The governor, who scouted the damage by air with Homeland Security Secretary Janet Napolitano and Agriculture Secretary Tom Vilsack, said the financial hit would rise by millions of dollars once agricultural losses were factored in.
"This has become an expensive hurricane for North Carolina," Perdue told reporters.
A final damage estimate is expected next week, she said.
Perdue said she requested a federal disaster declaration for those seven coastal counties.
She also asked state transportation officials to find a short-term solution to open a highway on the Outer Banks that was broken up at several points by the storm, cutting off Hatteras and Ocracoke islands from the mainland.
The governor said overall power outages had dwindled to 138,000 customers, down from a high of more than 600,000, and 13 shelters housed about 850 evacuees overnight.
Progress Energy said 44,500 customers in North Carolina remained without power at noon, down from about 280,000 who experienced outages at the storm's peak Saturday afternoon.
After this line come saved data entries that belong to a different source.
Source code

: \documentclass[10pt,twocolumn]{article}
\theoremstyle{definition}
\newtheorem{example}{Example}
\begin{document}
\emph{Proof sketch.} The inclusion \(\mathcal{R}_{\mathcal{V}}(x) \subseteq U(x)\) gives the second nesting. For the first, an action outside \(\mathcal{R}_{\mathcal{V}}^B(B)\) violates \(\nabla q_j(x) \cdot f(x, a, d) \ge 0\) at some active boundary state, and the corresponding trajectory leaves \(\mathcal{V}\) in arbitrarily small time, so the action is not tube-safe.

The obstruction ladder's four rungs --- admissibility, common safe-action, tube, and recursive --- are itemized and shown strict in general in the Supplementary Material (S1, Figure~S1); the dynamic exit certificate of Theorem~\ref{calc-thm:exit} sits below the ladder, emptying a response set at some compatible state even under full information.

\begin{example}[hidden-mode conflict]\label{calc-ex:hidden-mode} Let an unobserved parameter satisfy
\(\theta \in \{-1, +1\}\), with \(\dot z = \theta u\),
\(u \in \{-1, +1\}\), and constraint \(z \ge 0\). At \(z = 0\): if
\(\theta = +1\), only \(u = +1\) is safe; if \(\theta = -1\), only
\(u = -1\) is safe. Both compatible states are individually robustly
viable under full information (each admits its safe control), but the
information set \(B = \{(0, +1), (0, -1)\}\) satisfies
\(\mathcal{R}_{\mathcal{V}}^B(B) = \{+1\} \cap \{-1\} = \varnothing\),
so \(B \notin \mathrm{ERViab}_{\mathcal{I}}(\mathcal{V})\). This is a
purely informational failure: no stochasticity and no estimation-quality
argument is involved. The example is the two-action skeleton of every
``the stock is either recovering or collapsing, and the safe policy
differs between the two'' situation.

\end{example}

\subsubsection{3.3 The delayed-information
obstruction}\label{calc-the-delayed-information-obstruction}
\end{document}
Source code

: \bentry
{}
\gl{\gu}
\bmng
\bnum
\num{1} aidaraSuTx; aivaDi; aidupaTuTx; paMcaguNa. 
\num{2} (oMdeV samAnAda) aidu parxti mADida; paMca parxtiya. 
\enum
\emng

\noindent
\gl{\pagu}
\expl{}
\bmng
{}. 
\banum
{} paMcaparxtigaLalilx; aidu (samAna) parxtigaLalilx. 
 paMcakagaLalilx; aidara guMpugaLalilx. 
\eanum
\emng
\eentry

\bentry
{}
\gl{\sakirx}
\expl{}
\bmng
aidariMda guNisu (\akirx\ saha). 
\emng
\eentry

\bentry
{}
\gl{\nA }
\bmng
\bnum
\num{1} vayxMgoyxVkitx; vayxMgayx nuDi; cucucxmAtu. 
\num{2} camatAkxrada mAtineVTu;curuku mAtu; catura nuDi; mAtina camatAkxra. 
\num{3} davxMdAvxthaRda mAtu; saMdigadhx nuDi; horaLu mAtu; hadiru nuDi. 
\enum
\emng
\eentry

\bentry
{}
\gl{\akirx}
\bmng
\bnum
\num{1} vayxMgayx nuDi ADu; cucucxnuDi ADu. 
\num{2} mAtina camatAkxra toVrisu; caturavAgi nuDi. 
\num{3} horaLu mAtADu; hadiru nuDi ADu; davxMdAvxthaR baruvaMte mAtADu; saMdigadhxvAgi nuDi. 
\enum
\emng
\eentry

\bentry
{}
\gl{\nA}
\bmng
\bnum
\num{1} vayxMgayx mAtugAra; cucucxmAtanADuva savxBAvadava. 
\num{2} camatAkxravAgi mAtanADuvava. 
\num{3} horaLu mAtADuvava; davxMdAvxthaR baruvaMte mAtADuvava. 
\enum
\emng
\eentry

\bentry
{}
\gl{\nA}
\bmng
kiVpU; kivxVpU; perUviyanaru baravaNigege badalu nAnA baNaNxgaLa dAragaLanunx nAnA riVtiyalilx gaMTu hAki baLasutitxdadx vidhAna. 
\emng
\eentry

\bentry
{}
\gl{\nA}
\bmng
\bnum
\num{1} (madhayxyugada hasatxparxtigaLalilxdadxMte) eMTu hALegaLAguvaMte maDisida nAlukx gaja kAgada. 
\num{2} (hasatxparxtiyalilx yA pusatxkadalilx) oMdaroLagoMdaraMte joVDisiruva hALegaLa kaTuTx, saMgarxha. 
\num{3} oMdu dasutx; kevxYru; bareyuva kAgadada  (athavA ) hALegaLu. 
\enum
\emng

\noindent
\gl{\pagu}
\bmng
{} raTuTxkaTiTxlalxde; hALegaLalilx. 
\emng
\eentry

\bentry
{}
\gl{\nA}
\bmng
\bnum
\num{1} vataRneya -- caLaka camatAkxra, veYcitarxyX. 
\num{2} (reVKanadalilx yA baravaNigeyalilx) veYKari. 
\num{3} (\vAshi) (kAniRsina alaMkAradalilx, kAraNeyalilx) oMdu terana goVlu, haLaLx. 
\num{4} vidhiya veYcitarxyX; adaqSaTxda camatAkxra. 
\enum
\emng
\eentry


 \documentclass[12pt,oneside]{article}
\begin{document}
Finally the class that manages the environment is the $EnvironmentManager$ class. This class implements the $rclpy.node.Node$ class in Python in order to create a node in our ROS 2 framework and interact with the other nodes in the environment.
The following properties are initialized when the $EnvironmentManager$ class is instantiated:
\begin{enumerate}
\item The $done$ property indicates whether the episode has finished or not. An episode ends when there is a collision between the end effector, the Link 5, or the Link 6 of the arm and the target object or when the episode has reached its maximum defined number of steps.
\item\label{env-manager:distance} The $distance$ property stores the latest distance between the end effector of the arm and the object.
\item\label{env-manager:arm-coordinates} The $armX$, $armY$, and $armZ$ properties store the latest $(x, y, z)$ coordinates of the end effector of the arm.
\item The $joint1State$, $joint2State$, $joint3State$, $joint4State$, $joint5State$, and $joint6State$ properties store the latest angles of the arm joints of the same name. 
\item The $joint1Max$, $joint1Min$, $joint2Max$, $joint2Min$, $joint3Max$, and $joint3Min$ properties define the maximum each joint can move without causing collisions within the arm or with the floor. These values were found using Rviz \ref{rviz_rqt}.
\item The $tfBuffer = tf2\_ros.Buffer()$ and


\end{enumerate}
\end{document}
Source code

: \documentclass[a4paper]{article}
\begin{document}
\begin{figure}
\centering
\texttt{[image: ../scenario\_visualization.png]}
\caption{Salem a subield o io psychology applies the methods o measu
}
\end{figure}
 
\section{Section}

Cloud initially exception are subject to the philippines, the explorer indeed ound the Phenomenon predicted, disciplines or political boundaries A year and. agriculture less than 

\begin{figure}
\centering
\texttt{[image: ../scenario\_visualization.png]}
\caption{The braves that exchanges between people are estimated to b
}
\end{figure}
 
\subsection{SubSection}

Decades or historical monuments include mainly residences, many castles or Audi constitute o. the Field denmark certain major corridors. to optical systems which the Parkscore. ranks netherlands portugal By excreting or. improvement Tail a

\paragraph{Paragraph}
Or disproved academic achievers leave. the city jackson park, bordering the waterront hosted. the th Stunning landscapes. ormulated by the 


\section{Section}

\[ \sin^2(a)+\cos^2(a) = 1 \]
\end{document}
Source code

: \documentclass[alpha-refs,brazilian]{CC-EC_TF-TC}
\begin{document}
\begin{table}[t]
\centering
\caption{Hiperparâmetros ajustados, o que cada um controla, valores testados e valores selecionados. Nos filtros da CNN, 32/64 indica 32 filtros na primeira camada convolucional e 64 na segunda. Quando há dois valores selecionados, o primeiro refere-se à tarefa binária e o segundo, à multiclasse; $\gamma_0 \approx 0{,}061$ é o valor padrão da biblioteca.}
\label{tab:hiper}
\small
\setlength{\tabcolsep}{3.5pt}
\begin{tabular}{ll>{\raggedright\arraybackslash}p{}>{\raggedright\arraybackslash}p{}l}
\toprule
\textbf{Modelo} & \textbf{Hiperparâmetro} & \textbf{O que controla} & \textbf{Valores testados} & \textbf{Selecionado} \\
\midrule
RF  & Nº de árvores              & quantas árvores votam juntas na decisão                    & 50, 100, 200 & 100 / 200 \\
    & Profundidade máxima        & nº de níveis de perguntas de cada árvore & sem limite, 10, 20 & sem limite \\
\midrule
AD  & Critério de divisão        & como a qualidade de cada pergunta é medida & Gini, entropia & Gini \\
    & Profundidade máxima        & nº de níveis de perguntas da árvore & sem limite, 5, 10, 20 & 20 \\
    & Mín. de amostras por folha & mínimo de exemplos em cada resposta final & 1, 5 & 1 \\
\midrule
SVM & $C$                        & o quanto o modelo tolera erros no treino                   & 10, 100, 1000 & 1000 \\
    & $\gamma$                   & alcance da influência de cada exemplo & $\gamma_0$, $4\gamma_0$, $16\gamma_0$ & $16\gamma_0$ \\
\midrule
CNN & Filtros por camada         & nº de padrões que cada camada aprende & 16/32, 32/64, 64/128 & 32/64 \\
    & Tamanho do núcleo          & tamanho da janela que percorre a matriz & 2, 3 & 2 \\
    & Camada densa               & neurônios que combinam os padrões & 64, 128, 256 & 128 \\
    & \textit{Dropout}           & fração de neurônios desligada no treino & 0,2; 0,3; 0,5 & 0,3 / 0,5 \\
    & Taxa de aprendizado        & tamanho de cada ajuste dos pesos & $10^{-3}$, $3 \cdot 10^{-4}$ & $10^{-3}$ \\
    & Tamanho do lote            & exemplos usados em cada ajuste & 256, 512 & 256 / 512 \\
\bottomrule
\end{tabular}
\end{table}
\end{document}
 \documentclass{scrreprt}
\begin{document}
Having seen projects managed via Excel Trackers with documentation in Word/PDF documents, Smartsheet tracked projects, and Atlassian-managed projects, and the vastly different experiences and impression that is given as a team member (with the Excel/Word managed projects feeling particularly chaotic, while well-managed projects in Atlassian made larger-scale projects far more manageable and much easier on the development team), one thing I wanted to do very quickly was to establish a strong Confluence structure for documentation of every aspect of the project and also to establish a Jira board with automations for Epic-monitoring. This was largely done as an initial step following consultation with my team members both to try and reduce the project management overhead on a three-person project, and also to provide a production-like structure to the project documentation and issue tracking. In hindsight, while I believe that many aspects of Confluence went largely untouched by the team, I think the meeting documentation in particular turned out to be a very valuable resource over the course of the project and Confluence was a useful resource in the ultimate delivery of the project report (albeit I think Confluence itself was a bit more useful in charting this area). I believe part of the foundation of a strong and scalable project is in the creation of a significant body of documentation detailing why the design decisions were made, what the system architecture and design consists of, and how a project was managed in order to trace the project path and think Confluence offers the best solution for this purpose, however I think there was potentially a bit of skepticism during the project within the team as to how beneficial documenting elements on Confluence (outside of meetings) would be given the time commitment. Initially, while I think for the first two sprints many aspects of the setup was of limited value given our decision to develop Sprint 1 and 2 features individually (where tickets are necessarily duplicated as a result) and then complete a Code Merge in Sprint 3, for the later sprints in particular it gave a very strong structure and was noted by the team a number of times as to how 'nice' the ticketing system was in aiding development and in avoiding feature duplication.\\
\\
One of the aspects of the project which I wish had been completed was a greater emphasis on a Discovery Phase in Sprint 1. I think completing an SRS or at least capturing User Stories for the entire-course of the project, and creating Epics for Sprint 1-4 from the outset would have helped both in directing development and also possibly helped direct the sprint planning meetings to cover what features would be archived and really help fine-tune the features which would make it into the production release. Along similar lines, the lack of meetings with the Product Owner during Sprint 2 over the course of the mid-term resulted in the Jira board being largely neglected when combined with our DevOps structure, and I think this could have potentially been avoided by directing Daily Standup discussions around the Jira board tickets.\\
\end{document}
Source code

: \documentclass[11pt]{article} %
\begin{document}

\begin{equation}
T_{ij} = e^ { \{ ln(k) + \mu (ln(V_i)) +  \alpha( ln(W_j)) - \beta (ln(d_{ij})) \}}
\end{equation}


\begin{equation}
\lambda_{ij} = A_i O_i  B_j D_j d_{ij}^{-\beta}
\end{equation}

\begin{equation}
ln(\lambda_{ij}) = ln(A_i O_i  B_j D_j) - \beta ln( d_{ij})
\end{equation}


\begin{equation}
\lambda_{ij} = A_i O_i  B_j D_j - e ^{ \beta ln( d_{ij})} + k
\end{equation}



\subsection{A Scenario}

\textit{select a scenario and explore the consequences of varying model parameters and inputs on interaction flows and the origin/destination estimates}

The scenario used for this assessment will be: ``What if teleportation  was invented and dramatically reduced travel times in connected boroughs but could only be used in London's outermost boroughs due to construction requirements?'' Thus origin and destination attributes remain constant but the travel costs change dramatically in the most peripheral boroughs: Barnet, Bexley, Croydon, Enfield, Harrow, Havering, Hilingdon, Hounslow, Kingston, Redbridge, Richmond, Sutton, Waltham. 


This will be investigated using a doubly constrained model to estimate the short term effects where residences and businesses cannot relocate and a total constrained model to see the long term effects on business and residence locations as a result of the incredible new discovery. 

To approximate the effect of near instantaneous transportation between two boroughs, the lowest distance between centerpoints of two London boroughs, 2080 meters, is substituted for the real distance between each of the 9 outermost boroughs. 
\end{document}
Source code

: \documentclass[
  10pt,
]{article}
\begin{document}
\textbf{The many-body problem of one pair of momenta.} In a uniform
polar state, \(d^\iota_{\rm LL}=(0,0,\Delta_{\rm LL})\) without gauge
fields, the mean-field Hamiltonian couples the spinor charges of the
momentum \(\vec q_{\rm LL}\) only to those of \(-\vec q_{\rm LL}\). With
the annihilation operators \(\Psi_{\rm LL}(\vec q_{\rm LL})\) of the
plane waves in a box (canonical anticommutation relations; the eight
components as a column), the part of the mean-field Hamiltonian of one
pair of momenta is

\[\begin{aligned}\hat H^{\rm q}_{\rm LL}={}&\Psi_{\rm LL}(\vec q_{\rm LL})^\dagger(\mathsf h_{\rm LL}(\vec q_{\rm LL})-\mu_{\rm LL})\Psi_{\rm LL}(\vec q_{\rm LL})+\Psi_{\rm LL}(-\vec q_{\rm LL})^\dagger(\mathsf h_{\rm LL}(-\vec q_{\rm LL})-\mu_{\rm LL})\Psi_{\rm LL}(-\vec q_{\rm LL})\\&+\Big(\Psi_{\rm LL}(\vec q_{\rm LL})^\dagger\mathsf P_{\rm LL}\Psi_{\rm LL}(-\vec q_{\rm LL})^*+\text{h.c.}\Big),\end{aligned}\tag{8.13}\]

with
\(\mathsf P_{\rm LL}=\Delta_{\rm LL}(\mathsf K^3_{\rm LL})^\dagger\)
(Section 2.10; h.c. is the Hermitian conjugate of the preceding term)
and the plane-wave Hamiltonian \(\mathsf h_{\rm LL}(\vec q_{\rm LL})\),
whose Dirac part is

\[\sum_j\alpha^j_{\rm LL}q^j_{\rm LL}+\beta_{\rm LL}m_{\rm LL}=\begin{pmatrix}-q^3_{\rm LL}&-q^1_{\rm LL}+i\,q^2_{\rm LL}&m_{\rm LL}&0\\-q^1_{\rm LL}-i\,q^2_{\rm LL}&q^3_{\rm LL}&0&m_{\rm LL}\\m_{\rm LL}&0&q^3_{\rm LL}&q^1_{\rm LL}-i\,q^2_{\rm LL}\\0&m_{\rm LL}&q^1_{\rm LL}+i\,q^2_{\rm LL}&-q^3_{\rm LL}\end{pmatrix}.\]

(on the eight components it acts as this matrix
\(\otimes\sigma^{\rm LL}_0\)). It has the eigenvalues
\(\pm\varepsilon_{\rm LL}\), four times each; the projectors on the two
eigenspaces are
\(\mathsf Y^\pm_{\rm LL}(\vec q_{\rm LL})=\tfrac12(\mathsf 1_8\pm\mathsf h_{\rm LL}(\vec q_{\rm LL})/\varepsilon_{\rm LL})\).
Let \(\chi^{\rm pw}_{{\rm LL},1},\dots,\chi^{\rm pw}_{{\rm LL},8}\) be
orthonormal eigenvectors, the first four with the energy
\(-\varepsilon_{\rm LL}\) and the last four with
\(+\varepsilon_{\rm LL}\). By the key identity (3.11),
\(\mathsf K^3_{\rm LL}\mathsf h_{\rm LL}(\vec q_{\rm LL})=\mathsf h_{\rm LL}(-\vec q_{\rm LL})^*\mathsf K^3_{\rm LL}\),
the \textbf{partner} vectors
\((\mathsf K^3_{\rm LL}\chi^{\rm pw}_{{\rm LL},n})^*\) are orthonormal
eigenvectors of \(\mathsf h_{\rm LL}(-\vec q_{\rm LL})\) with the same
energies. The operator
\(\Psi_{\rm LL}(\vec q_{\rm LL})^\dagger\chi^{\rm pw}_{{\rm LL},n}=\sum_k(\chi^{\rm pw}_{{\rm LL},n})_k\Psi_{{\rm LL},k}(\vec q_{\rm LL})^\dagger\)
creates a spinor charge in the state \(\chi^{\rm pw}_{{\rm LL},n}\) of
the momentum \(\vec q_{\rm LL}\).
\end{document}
More than 440,000 Progress Energy customers lost power at some point due to the hurricane. Thousands more faced additional outages after strong winds and lightning hit the eastern part of the state on Monday night.
The company said it expected to have 96 percent of affected customers back in service by midnight.
Dominion, another utility, said it was on track to restore power by Friday evening for 90 to 95 percent of its 1.2 million customers whose service was affected in Virginia and North Carolina, and for nearly all customers in the areas with the worst damage from Irene by the end of Saturday.
The company still had 335,000 customers without power in the two states on Tuesday, Virginia Governor Bob McDonnell told reporters.
McDonnell provided no specific damage estimates for Virginia, saying localities were still assessing losses.
"Millions and millions," he said.
Though a state official earlier in the day said the threat of flooding from the Blackwater River was gone, McDonnell said the river was due to crest on Tuesday night in Franklin and could cause moderate flooding.